* YOUR GOAL:
Repeat exactly, and only, the lines below starting at the line that contains "Note that no casting is required anymore." and ending at the line that contains "The idea behind", inclusive of both.

* EXERCISE DATA:
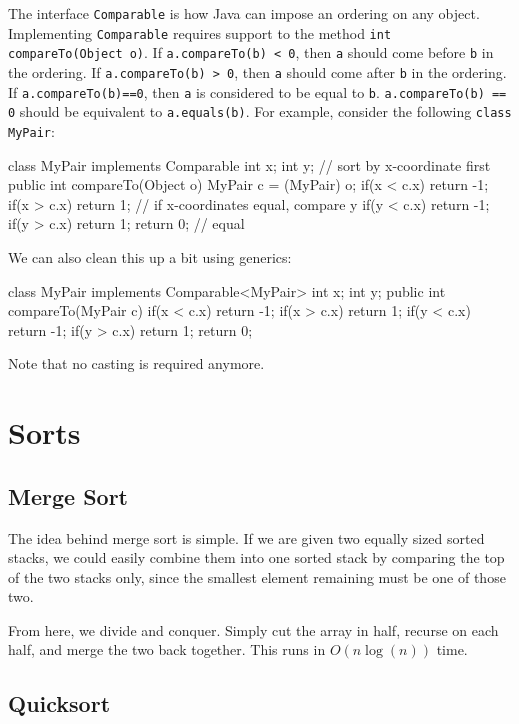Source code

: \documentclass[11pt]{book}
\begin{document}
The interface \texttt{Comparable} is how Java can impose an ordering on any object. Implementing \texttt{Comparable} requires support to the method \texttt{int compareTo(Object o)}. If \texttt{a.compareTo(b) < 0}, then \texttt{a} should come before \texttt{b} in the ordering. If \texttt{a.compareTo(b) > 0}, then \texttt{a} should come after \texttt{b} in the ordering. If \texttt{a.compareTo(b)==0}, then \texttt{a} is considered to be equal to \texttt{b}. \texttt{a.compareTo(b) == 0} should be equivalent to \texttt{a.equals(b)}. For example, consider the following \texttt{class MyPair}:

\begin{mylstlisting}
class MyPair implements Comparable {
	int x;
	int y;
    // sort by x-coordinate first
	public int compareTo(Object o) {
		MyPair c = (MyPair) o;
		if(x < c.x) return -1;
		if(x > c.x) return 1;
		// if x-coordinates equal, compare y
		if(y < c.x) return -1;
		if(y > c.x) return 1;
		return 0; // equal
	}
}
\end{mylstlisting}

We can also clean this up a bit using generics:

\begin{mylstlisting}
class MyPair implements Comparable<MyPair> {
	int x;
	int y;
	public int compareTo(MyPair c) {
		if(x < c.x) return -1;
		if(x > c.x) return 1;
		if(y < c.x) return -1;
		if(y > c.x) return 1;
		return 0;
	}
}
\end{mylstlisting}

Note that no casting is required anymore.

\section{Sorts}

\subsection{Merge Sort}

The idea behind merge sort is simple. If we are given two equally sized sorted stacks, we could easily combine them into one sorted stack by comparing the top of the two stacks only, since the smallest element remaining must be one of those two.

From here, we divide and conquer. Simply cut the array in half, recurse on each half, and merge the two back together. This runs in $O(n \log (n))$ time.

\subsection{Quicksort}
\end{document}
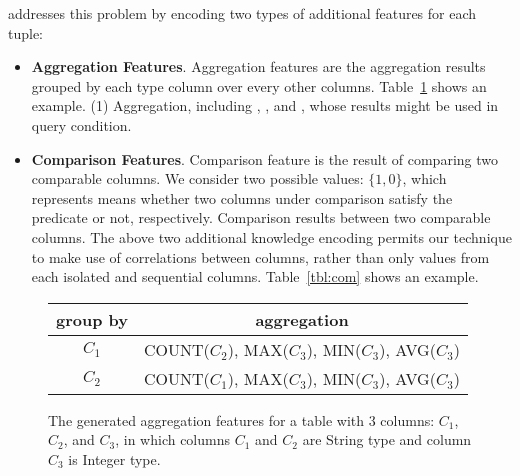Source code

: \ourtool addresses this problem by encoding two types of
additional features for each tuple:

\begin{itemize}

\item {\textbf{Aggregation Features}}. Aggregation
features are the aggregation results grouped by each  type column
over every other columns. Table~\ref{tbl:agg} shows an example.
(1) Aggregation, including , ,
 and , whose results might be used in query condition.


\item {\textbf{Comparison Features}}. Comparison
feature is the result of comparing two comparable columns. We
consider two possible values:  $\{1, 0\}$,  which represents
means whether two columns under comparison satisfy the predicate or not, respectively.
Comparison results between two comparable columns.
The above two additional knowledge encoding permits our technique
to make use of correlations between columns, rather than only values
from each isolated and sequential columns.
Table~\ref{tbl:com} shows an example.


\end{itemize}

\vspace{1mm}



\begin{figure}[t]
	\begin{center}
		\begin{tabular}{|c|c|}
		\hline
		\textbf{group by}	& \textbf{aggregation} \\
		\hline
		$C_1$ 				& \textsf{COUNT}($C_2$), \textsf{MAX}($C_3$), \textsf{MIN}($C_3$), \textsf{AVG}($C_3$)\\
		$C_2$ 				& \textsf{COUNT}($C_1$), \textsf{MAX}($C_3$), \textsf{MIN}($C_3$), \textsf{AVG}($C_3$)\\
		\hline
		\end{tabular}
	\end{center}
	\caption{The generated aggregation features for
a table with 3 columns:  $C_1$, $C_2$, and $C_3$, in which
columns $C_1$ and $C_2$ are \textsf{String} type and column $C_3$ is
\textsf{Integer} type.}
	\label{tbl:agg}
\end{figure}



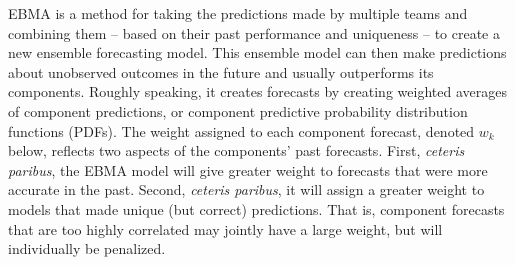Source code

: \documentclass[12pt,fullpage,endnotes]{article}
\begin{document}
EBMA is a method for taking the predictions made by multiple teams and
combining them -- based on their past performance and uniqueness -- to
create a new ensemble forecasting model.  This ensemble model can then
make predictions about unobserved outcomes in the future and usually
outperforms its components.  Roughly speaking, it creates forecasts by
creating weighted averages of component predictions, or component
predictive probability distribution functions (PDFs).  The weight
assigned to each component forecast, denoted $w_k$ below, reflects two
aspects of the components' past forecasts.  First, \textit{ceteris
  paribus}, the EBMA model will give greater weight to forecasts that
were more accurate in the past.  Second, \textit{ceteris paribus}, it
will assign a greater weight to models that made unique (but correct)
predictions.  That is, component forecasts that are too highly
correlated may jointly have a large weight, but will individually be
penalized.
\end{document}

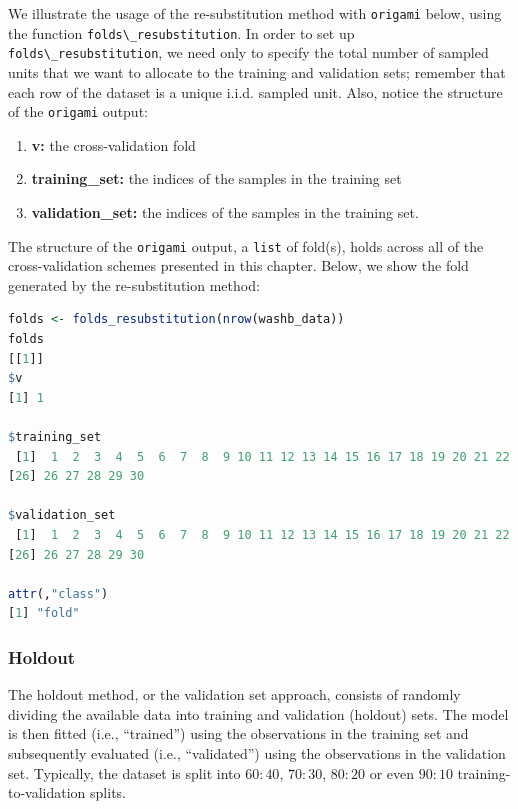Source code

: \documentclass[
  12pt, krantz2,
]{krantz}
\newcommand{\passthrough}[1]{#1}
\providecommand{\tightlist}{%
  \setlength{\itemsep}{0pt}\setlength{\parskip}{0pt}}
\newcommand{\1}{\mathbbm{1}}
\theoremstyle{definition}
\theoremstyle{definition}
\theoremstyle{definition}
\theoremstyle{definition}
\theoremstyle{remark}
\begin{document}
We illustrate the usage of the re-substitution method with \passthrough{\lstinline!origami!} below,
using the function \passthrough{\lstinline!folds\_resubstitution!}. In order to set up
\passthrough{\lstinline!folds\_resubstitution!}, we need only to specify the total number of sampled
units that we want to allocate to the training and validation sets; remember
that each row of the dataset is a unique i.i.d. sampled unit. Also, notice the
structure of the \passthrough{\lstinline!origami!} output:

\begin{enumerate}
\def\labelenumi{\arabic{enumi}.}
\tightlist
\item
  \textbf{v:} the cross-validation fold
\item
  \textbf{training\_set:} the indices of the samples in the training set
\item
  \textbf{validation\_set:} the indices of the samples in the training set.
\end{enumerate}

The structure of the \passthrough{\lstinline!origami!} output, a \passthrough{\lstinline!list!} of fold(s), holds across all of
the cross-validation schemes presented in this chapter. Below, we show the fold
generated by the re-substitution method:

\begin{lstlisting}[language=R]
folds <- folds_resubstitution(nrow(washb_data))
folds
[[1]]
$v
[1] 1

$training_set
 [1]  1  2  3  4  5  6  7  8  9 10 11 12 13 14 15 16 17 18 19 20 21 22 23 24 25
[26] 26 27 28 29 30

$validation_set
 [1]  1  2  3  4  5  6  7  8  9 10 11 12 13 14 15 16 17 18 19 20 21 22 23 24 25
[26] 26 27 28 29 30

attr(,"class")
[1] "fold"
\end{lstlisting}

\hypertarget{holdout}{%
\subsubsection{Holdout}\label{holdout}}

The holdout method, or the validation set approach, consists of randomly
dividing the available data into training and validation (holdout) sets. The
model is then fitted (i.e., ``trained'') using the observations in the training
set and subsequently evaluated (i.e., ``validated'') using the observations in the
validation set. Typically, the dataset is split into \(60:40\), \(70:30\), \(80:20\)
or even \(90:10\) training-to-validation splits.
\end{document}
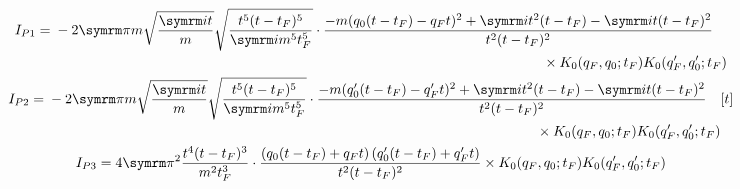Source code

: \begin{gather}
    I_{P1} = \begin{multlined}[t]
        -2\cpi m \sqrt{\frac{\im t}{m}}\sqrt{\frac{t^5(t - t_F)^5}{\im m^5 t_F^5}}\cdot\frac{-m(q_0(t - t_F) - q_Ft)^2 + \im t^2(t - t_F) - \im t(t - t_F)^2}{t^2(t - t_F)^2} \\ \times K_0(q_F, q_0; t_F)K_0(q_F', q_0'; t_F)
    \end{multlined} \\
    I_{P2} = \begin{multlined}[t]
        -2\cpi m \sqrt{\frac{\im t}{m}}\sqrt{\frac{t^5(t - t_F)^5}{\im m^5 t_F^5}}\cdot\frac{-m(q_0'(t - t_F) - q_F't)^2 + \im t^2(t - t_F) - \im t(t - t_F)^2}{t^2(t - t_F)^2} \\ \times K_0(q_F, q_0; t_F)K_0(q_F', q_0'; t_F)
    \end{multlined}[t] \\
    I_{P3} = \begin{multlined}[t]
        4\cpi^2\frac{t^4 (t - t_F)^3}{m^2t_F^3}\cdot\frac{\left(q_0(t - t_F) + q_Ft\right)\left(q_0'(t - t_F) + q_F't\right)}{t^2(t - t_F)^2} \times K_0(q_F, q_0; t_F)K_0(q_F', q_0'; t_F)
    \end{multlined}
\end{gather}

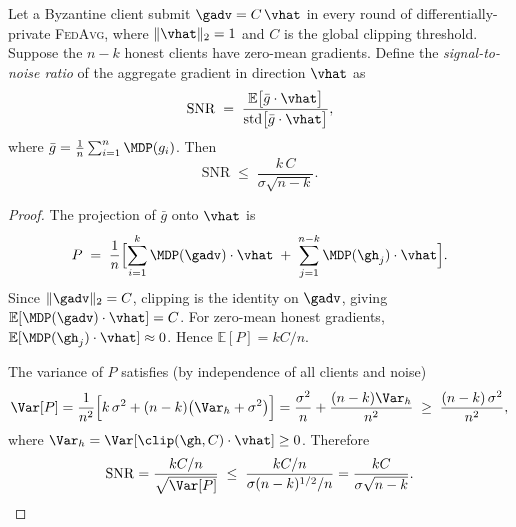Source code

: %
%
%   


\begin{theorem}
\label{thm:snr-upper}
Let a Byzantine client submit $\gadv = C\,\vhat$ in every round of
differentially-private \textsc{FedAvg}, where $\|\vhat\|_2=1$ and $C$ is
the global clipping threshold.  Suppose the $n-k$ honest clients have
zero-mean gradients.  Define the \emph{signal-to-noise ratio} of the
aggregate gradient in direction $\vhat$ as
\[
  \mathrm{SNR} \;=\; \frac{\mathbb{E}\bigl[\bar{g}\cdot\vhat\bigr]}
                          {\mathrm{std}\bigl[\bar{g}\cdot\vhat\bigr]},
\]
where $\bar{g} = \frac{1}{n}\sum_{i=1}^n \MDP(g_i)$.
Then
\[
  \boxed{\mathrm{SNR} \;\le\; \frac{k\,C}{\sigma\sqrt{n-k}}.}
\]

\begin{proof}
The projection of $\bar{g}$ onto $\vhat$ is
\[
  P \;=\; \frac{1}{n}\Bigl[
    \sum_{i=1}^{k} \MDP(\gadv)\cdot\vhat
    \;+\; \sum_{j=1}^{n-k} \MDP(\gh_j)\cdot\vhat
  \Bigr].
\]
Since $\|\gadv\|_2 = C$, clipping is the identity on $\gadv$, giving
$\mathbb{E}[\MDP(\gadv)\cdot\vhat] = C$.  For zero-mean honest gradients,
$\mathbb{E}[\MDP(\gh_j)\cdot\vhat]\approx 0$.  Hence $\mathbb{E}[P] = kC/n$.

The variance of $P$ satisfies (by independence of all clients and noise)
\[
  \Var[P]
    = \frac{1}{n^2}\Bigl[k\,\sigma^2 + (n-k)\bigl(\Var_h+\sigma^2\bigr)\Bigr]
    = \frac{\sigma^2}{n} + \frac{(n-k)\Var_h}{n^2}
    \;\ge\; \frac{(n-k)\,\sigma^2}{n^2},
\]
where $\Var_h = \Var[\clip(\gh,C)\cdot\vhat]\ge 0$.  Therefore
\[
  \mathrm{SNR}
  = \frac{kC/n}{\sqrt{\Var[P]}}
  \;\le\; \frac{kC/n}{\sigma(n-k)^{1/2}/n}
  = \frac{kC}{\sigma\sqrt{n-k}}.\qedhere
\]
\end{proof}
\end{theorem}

* ANSWER SPACE:
Note that no casting is required anymore.

\section{Sorts}

\subsection{Merge Sort}

The idea behind merge sort is simple. If we are given two equally sized sorted stacks, we could easily combine them into one sorted stack by comparing the top of the two stacks only, since the smallest element remaining must be one of those two.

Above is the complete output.